[Stored data]
- - -
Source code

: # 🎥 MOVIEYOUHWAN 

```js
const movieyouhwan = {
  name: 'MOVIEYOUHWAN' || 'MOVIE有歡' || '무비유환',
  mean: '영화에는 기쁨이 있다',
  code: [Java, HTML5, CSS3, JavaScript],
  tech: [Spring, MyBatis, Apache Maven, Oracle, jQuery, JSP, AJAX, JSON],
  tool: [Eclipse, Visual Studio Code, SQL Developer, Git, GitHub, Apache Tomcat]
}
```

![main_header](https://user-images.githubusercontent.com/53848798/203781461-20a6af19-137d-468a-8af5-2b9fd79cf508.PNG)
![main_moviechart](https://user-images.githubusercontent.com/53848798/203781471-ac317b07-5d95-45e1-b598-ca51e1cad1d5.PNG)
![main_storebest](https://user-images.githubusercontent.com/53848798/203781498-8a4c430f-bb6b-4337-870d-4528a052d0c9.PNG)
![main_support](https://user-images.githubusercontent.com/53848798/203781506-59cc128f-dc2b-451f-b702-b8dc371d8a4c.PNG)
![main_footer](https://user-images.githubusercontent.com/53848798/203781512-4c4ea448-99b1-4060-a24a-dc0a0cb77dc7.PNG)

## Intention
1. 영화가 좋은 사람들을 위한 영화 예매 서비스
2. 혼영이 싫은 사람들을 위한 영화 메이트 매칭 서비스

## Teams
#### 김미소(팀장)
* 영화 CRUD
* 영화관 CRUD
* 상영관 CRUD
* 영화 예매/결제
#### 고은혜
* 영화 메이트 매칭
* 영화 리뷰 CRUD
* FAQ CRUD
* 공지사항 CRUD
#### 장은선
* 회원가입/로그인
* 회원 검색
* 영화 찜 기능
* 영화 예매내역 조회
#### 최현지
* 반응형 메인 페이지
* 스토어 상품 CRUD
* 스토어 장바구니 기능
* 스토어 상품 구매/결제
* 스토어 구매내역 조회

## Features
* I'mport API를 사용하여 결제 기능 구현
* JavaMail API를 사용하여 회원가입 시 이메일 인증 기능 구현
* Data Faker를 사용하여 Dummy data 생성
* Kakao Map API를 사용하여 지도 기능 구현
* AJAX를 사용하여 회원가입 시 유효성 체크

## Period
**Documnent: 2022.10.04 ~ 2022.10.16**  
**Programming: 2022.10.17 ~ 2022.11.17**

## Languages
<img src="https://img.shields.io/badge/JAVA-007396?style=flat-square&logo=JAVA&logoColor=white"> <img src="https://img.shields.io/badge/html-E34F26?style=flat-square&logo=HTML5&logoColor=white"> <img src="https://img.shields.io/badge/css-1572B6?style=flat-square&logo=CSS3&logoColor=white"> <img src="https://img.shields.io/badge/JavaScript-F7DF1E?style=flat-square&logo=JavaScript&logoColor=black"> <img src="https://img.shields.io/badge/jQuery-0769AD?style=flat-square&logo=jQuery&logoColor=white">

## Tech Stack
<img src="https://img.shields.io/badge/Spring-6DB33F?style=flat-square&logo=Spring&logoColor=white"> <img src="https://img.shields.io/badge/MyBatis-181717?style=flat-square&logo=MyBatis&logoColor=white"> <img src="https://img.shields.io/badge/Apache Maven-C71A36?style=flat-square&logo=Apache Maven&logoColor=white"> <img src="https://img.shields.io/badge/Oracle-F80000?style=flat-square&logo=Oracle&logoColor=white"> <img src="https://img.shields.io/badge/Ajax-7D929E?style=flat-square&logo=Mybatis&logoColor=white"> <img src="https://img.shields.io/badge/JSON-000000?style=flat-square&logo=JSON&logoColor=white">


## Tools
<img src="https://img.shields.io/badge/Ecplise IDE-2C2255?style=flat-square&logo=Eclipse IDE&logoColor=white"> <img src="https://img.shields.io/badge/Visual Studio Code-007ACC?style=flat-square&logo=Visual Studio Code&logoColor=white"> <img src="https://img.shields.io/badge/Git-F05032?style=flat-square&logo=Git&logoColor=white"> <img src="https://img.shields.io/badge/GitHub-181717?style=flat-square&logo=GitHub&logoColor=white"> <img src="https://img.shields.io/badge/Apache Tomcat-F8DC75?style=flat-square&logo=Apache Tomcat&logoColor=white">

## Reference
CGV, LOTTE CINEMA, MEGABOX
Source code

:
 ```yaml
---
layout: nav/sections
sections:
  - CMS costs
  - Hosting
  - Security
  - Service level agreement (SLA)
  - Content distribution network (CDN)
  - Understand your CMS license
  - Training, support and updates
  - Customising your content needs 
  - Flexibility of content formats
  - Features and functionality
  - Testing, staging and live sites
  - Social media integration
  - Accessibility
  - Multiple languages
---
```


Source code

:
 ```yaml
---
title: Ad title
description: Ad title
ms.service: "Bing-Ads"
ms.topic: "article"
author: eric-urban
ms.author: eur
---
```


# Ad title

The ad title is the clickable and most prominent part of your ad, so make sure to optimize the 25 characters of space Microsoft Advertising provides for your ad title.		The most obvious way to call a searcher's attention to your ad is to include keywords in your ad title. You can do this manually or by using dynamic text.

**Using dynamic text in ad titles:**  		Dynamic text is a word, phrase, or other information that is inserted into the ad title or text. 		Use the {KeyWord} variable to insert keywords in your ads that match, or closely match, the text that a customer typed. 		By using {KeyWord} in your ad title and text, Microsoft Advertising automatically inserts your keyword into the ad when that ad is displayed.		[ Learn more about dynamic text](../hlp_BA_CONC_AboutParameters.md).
- - -
WHAT THE EXERCISE ASKS =
Give back all the records above exactly as they were written.

EXERCISE ANSWER =
Source code

: # 🎥 MOVIEYOUHWAN 

```js
const movieyouhwan = {
  name: 'MOVIEYOUHWAN' || 'MOVIE有歡' || '무비유환',
  mean: '영화에는 기쁨이 있다',
  code: [Java, HTML5, CSS3, JavaScript],
  tech: [Spring, MyBatis, Apache Maven, Oracle, jQuery, JSP, AJAX, JSON],
  tool: [Eclipse, Visual Studio Code, SQL Developer, Git, GitHub, Apache Tomcat]
}
```

![main_header](https://user-images.githubusercontent.com/53848798/203781461-20a6af19-137d-468a-8af5-2b9fd79cf508.PNG)
![main_moviechart](https://user-images.githubusercontent.com/53848798/203781471-ac317b07-5d95-45e1-b598-ca51e1cad1d5.PNG)
![main_storebest](https://user-images.githubusercontent.com/53848798/203781498-8a4c430f-bb6b-4337-870d-4528a052d0c9.PNG)
![main_support](https://user-images.githubusercontent.com/53848798/203781506-59cc128f-dc2b-451f-b702-b8dc371d8a4c.PNG)
![main_footer](https://user-images.githubusercontent.com/53848798/203781512-4c4ea448-99b1-4060-a24a-dc0a0cb77dc7.PNG)

## Intention
1. 영화가 좋은 사람들을 위한 영화 예매 서비스
2. 혼영이 싫은 사람들을 위한 영화 메이트 매칭 서비스

## Teams
#### 김미소(팀장)
* 영화 CRUD
* 영화관 CRUD
* 상영관 CRUD
* 영화 예매/결제
#### 고은혜
* 영화 메이트 매칭
* 영화 리뷰 CRUD
* FAQ CRUD
* 공지사항 CRUD
#### 장은선
* 회원가입/로그인
* 회원 검색
* 영화 찜 기능
* 영화 예매내역 조회
#### 최현지
* 반응형 메인 페이지
* 스토어 상품 CRUD
* 스토어 장바구니 기능
* 스토어 상품 구매/결제
* 스토어 구매내역 조회

## Features
* I'mport API를 사용하여 결제 기능 구현
* JavaMail API를 사용하여 회원가입 시 이메일 인증 기능 구현
* Data Faker를 사용하여 Dummy data 생성
* Kakao Map API를 사용하여 지도 기능 구현
* AJAX를 사용하여 회원가입 시 유효성 체크

## Period
**Documnent: 2022.10.04 ~ 2022.10.16**  
**Programming: 2022.10.17 ~ 2022.11.17**

## Languages
<img src="https://img.shields.io/badge/JAVA-007396?style=flat-square&logo=JAVA&logoColor=white"> <img src="https://img.shields.io/badge/html-E34F26?style=flat-square&logo=HTML5&logoColor=white"> <img src="https://img.shields.io/badge/css-1572B6?style=flat-square&logo=CSS3&logoColor=white"> <img src="https://img.shields.io/badge/JavaScript-F7DF1E?style=flat-square&logo=JavaScript&logoColor=black"> <img src="https://img.shields.io/badge/jQuery-0769AD?style=flat-square&logo=jQuery&logoColor=white">

## Tech Stack
<img src="https://img.shields.io/badge/Spring-6DB33F?style=flat-square&logo=Spring&logoColor=white"> <img src="https://img.shields.io/badge/MyBatis-181717?style=flat-square&logo=MyBatis&logoColor=white"> <img src="https://img.shields.io/badge/Apache Maven-C71A36?style=flat-square&logo=Apache Maven&logoColor=white"> <img src="https://img.shields.io/badge/Oracle-F80000?style=flat-square&logo=Oracle&logoColor=white"> <img src="https://img.shields.io/badge/Ajax-7D929E?style=flat-square&logo=Mybatis&logoColor=white"> <img src="https://img.shields.io/badge/JSON-000000?style=flat-square&logo=JSON&logoColor=white">


## Tools
<img src="https://img.shields.io/badge/Ecplise IDE-2C2255?style=flat-square&logo=Eclipse IDE&logoColor=white"> <img src="https://img.shields.io/badge/Visual Studio Code-007ACC?style=flat-square&logo=Visual Studio Code&logoColor=white"> <img src="https://img.shields.io/badge/Git-F05032?style=flat-square&logo=Git&logoColor=white"> <img src="https://img.shields.io/badge/GitHub-181717?style=flat-square&logo=GitHub&logoColor=white"> <img src="https://img.shields.io/badge/Apache Tomcat-F8DC75?style=flat-square&logo=Apache Tomcat&logoColor=white">

## Reference
CGV, LOTTE CINEMA, MEGABOX
Source code

:
 ```yaml
---
layout: nav/sections
sections:
  - CMS costs
  - Hosting
  - Security
  - Service level agreement (SLA)
  - Content distribution network (CDN)
  - Understand your CMS license
  - Training, support and updates
  - Customising your content needs 
  - Flexibility of content formats
  - Features and functionality
  - Testing, staging and live sites
  - Social media integration
  - Accessibility
  - Multiple languages
---
```


Source code

:
 ```yaml
---
title: Ad title
description: Ad title
ms.service: "Bing-Ads"
ms.topic: "article"
author: eric-urban
ms.author: eur
---
```


# Ad title

The ad title is the clickable and most prominent part of your ad, so make sure to optimize the 25 characters of space Microsoft Advertising provides for your ad title.		The most obvious way to call a searcher's attention to your ad is to include keywords in your ad title. You can do this manually or by using dynamic text.

**Using dynamic text in ad titles:**  		Dynamic text is a word, phrase, or other information that is inserted into the ad title or text. 		Use the {KeyWord} variable to insert keywords in your ads that match, or closely match, the text that a customer typed. 		By using {KeyWord} in your ad title and text, Microsoft Advertising automatically inserts your keyword into the ad when that ad is displayed.		[ Learn more about dynamic text](../hlp_BA_CONC_AboutParameters.md).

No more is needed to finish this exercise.